** Opening Listed records block **
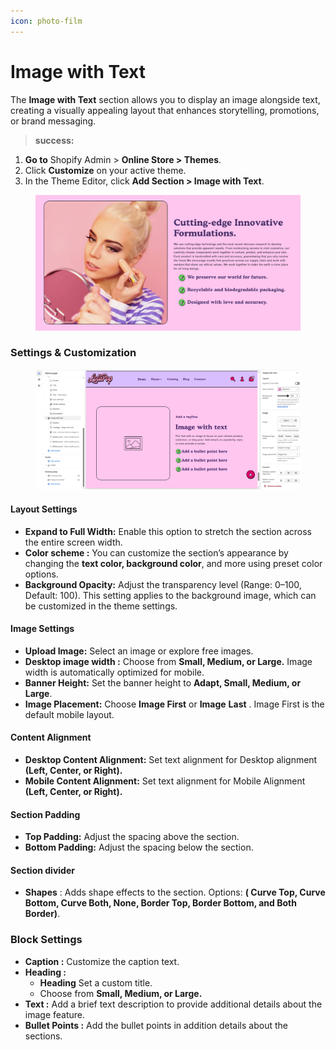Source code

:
 ```yaml
---
icon: photo-film
---
```


# Image with Text

The **Image with Text** section allows you to display an image alongside text, creating a visually appealing layout that enhances storytelling, promotions, or brand messaging.

> **success:** 
1. **Go to** Shopify Admin > **Online Store > Themes**.
2. Click **Customize** on your active theme.
3. In the Theme Editor, click **Add Section > Image with Text**.


<figure><img src="../.gitbook/assets/Image_text-01.jpg" alt=""><figcaption></figcaption></figure>

### **Settings & Customization**

<figure><img src="../.gitbook/assets/image with.png" alt=""><figcaption></figcaption></figure>

#### **Layout Settings**

* **Expand to Full Width:** Enable this option to stretch the section across the entire screen width.
* **Color scheme :** You can customize the section’s appearance by changing the **text color, background color**, and more using preset color options.
* **Background Opacity:** Adjust the transparency level (Range: 0–100, Default: 100). This setting applies to the background image, which can be customized in the theme settings.

#### **Image Settings**

* **Upload Image:** Select an image or explore free images.
* **Desktop image width :** Choose from **Small, Medium, or Large.** Image width is automatically optimized for mobile.
* **Banner Height:** Set the banner height to **Adapt, Small, Medium, or Large**.
* **Image Placement:** Choose **Image First** or **Image** **Last** . Image First is the default mobile layout.

#### **Content Alignment**

* **Desktop Content Alignment:** Set text alignment for Desktop alignment **(Left, Center, or Right).**
* **Mobile Content Alignment:** Set text alignment for Mobile Alignment **(Left, Center, or Right).**

#### **Section Padding**

* **Top Padding:** Adjust the spacing above the section.
* **Bottom Padding:** Adjust the spacing below the section.

#### Section divider

* **Shapes** : Adds shape effects to the section. Options: **( Curve Top, Curve Bottom, Curve Both, None, Border Top, Border Bottom, and Both Border)**.

### Block Settings

* **Caption :** Customize the caption text.
* **Heading :**
  * **Heading**  Set a custom title.
  * Choose from **Small, Medium, or Large.**
* **Text :**  Add a brief text description to provide additional details about the image feature.
* **Bullet Points :** Add the bullet points in addition details about the sections.

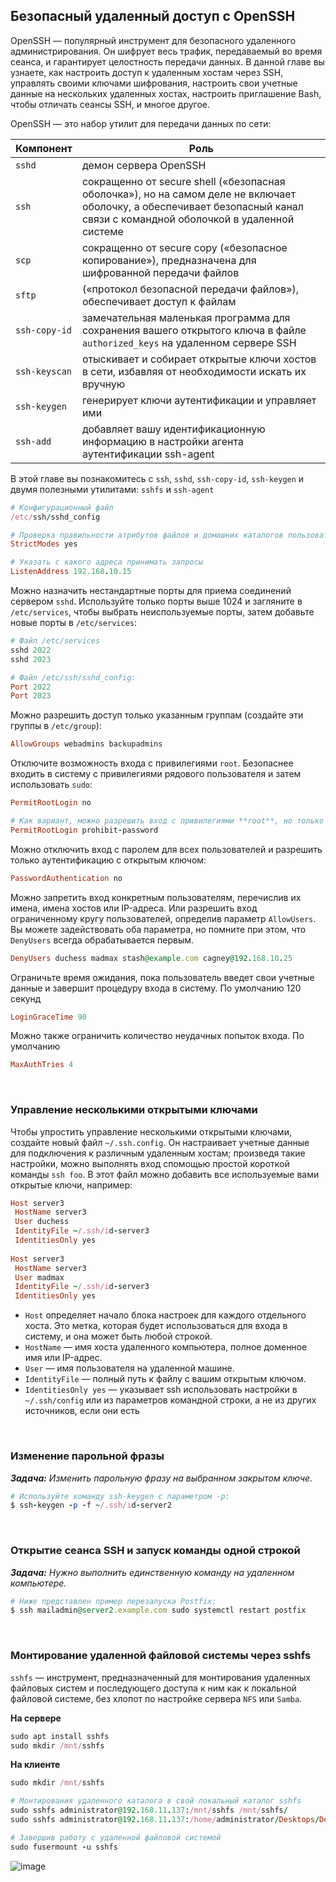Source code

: ## Безопасный удаленный доступ с OpenSSH

OpenSSH — популярный инструмент для безопасного удаленного администрирования. Он шифрует весь трафик, передаваемый во время сеанса, и гарантирует целостность передачи данных. В данной главе вы узнаете, как настроить доступ к удаленным хостам через SSH, управлять своими ключами шифрования, настроить свои учетные данные на нескольких удаленных хостах, настроить приглашение Bash, чтобы отличать сеансы SSH, и многое другое.

OpenSSH — это набор утилит для передачи данных по сети:

| Компонент | Роль |
| ------- | ----------- |
| `sshd` | демон сервера OpenSSH |
| `ssh` | сокращенно от secure shell («безопасная оболочка»), но на самом деле не включает оболочку, а обеспечивает безопасный канал связи с командной оболочкой в удаленной системе |
| `scp` | сокращенно от secure copy («безопасное копирование»), предназначена для шифрованной передачи файлов |
| `sftp` | («протокол безопасной передачи файлов»), обеспечивает доступ к файлам |
| `ssh-copy-id` | замечательная маленькая программа для сохранения вашего открытого ключа в файле `authorized_keys` на удаленном сервере SSH |
| `ssh-keyscan` | отыскивает и собирает открытые ключи хостов в сети, избавляя от необходимости искать их вручную |
| `ssh-keygen` | генерирует ключи аутентификации и управляет ими |
| `ssh-add` | добавляет вашу идентификационную информацию в настройки агента аутентификации ssh-agent |

В этой главе вы познакомитесь с `ssh`, `sshd`, `ssh-copy-id`, `ssh-keygen` и двумя полезными утилитами: `sshfs` и `ssh-agent`

```ruby
# Конфигурационный файл
/etc/ssh/sshd_config

# Проверка правильности атрибутов файлов и домашних каталогов пользователей, прежде чем принимать от них запросы на подключение:
StrictModes yes

# Указать с какого адреса принимать запросы
ListenAddress 192.168.10.15
```


Можно назначить нестандартные порты для приема соединений сервером `sshd`. Используйте только порты выше 1024 и загляните в `/etc/services`, чтобы выбрать неиспользуемые порты, затем добавьте новые порты в `/etc/services`:

```ruby
# Файл /etc/services
sshd 2022
sshd 2023

# Файл /etc/ssh/sshd_config:
Port 2022
Port 2023
```

Можно разрешить доступ только указанным группам (создайте эти группы в `/etc/group`):

```ruby
AllowGroups webadmins backupadmins
```

Отключите возможность входа с привилегиями `root`. Безопаснее входить в систему с привилегиями рядового пользователя и затем использовать `sudo`:

```ruby
PermitRootLogin no

# Как вариант, можно разрешить вход с привилегиями **root**, но только методом аутентификации с открытым ключом
PermitRootLogin prohibit-password
```

Можно отключить вход с паролем для всех пользователей и разрешить только аутентификацию с открытым ключом:

```ruby
PasswordAuthentication no
```

Можно запретить вход конкретным пользователям, перечислив их имена, имена хостов или IP-адреса. Или разрешить вход ограниченному кругу пользователей, определив параметр `AllowUsers`. Вы можете задействовать оба параметра, но помните при этом, что `DenyUsers` всегда обрабатывается первым.

```ruby
DenyUsers duchess madmax stash@example.com cagney@192.168.10.25
```

Ограничьте время ожидания, пока пользователь введет свои учетные данные и завершит процедуру входа в систему. По умолчанию 120 секунд

```ruby
LoginGraceTime 90
```

Можно также ограничить количество неудачных попыток входа. По умолчанию

```ruby
MaxAuthTries 4
```


<br>

### Управление несколькими открытыми ключами

Чтобы упростить управление несколькими открытыми ключами, создайте новый файл `~/.ssh.config`. Он настраивает учетные данные для подключения к различным удаленным хостам; произведя такие настройки, можно выполнять вход спомощью простой короткой команды `ssh foo`. В этот файл можно добавить все используемые вами открытые ключи, например:

```ruby
Host server3
 HostName server3
 User duchess
 IdentityFile ~/.ssh/id-server3
 IdentitiesOnly yes
 
Host server3
 HostName server3
 User madmax
 IdentityFile ~/.ssh/id-server3
 IdentitiesOnly yes
```

- `Host` определяет начало блока настроек для каждого отдельного хоста. Это метка, которая будет использоваться для входа в систему, и она может быть любой строкой.
- `HostName` — имя хоста удаленного компьютера, полное доменное имя или IP-адрес.
- `User` — имя пользователя на удаленной машине.
- `IdentityFile` — полный путь к файлу с вашим открытым ключом.
- `IdentitiesOnly yes` — указывает ssh использовать настройки в `~/.ssh/config` или из параметров командной строки, а не из других источников, если они есть



<br>

### Изменение парольной фразы

_**Задача:** Изменить парольную фразу на выбранном закрытом ключе._

```ruby
# Используйте команду ssh-keygen с параметром -p:
$ ssh-keygen -p -f ~/.ssh/id-server2
```


<br>

### Открытие сеанса SSH и запуск команды одной строкой

_**Задача:** Нужно выполнить единственную команду на удаленном компьютере._

```ruby
# Ниже представлен пример перезапуска Postfix:
$ ssh mailadmin@server2.example.com sudo systemctl restart postfix
```


<br>

### Монтирование удаленной файловой системы через sshfs

`sshfs` — инструмент, предназначенный для монтирования удаленных файловых систем и последующего доступа к ним как к локальной файловой системе, без хлопот по настройке сервера `NFS` или `Samba`.

**На сервере**

```ruby
sudo apt install sshfs
sudo mkdir /mnt/sshfs
```

**На клиенте**

```ruby
sudo mkdir /mnt/sshfs

# Монтирования удаленного каталога в свой локальный каталог sshfs
sudo sshfs administrator@192.168.11.137:/mnt/sshfs /mnt/sshfs/
sudo sshfs administrator@192.168.11.137:/home/administrator/Desktops/Desktop1 /mnt/sshfs

# Завершив работу с удаленной файловой системой
sudo fusermount -u sshfs
```

![image](https://github.com/user-attachments/assets/311cfce0-9b87-4b77-b08b-4e5457876405)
** Closing Listed records block **
Exercise brief: List each line in the listing that contains the string "сети".

Written reply:
OpenSSH — это набор утилит для передачи данных по сети:
| `ssh-keyscan` | отыскивает и собирает открытые ключи хостов в сети, избавляя от необходимости искать их вручную |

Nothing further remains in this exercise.